● Directions: The required result is a copy of each line below in which "front" appears.

● Records to process:
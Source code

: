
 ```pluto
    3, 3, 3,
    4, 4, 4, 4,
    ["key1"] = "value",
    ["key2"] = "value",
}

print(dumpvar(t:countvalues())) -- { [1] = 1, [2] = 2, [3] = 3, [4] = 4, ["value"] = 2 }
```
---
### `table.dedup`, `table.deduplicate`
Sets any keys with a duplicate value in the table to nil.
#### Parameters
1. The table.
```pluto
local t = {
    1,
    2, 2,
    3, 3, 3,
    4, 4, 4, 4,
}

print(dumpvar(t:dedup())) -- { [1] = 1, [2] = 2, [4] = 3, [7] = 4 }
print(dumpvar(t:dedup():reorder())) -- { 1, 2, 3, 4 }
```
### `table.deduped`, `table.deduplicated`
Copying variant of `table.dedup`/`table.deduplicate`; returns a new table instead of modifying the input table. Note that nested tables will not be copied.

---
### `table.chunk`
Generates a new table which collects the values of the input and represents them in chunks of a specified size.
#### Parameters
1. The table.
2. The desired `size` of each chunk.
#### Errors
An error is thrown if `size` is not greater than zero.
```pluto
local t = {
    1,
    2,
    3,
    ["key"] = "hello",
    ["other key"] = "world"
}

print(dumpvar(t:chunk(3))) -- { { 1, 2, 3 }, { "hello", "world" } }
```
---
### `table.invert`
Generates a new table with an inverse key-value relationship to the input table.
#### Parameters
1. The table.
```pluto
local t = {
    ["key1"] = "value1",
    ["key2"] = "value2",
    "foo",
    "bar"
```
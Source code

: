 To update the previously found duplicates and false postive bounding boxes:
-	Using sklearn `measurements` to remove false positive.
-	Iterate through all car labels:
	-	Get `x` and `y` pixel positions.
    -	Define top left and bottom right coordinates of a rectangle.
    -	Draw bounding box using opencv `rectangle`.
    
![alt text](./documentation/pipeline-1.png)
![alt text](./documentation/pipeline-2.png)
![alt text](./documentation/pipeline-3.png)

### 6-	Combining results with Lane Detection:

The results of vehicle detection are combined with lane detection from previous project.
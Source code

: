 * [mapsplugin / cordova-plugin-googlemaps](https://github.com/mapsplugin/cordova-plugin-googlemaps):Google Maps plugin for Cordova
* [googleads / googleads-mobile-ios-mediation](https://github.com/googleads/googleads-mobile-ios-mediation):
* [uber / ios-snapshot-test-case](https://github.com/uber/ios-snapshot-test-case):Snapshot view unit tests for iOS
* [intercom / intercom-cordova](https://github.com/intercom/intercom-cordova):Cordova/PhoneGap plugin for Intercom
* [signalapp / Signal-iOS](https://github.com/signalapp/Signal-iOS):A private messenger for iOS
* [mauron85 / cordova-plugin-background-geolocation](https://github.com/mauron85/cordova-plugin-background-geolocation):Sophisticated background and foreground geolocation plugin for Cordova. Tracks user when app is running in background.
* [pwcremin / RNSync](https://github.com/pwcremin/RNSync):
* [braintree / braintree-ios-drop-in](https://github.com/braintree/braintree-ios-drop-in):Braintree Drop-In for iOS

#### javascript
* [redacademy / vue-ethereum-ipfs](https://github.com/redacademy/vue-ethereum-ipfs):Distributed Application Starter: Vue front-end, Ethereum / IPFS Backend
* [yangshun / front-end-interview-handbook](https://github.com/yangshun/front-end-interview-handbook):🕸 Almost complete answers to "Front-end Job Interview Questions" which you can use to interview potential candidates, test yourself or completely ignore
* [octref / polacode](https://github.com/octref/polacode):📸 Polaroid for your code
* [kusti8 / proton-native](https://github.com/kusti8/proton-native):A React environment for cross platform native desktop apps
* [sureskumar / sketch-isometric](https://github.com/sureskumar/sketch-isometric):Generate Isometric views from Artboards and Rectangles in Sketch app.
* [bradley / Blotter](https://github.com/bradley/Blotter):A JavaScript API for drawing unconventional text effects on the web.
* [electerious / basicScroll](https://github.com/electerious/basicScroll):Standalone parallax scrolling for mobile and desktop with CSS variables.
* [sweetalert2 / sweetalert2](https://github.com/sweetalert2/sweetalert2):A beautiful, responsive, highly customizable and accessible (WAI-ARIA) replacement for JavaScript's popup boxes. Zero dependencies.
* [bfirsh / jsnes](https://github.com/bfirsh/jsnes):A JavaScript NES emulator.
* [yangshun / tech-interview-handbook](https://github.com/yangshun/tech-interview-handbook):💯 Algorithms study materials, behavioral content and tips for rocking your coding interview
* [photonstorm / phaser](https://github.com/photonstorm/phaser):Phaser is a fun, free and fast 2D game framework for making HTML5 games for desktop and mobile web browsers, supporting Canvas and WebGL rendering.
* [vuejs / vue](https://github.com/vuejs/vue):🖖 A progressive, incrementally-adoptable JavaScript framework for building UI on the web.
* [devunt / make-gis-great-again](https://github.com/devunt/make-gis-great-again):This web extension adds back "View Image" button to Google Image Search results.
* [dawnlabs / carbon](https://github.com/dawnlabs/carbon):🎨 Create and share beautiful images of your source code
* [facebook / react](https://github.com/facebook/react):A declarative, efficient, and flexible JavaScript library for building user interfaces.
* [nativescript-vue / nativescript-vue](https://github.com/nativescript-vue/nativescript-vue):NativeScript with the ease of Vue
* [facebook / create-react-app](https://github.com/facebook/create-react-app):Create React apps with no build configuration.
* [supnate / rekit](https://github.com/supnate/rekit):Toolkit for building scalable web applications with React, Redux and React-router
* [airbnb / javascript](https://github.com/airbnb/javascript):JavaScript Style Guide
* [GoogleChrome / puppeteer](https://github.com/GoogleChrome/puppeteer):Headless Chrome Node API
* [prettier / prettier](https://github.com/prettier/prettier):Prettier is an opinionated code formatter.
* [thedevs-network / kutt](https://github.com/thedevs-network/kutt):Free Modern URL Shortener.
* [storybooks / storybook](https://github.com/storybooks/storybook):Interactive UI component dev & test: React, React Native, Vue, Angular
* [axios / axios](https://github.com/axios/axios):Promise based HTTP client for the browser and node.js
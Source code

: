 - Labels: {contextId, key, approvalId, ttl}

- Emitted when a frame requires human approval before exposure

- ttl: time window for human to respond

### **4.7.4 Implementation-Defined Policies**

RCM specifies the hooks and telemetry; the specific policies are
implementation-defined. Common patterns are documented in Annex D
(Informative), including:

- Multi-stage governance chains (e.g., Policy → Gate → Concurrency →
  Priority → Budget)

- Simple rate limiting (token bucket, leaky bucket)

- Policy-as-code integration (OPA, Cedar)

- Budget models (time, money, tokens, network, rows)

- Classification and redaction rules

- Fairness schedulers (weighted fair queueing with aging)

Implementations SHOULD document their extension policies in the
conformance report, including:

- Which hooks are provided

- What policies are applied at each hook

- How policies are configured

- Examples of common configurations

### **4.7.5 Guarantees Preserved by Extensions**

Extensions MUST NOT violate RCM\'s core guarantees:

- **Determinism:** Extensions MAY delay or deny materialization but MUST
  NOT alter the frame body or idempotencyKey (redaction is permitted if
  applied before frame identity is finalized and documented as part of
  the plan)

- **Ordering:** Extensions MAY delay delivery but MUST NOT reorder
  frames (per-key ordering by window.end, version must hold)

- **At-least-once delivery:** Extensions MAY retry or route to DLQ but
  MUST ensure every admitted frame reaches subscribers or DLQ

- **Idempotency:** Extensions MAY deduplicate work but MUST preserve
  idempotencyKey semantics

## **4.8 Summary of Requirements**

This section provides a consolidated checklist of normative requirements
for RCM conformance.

● Response:
* [redacademy / vue-ethereum-ipfs](https://github.com/redacademy/vue-ethereum-ipfs):Distributed Application Starter: Vue front-end, Ethereum / IPFS Backend
* [yangshun / front-end-interview-handbook](https://github.com/yangshun/front-end-interview-handbook):🕸 Almost complete answers to "Front-end Job Interview Questions" which you can use to interview potential candidates, test yourself or completely ignore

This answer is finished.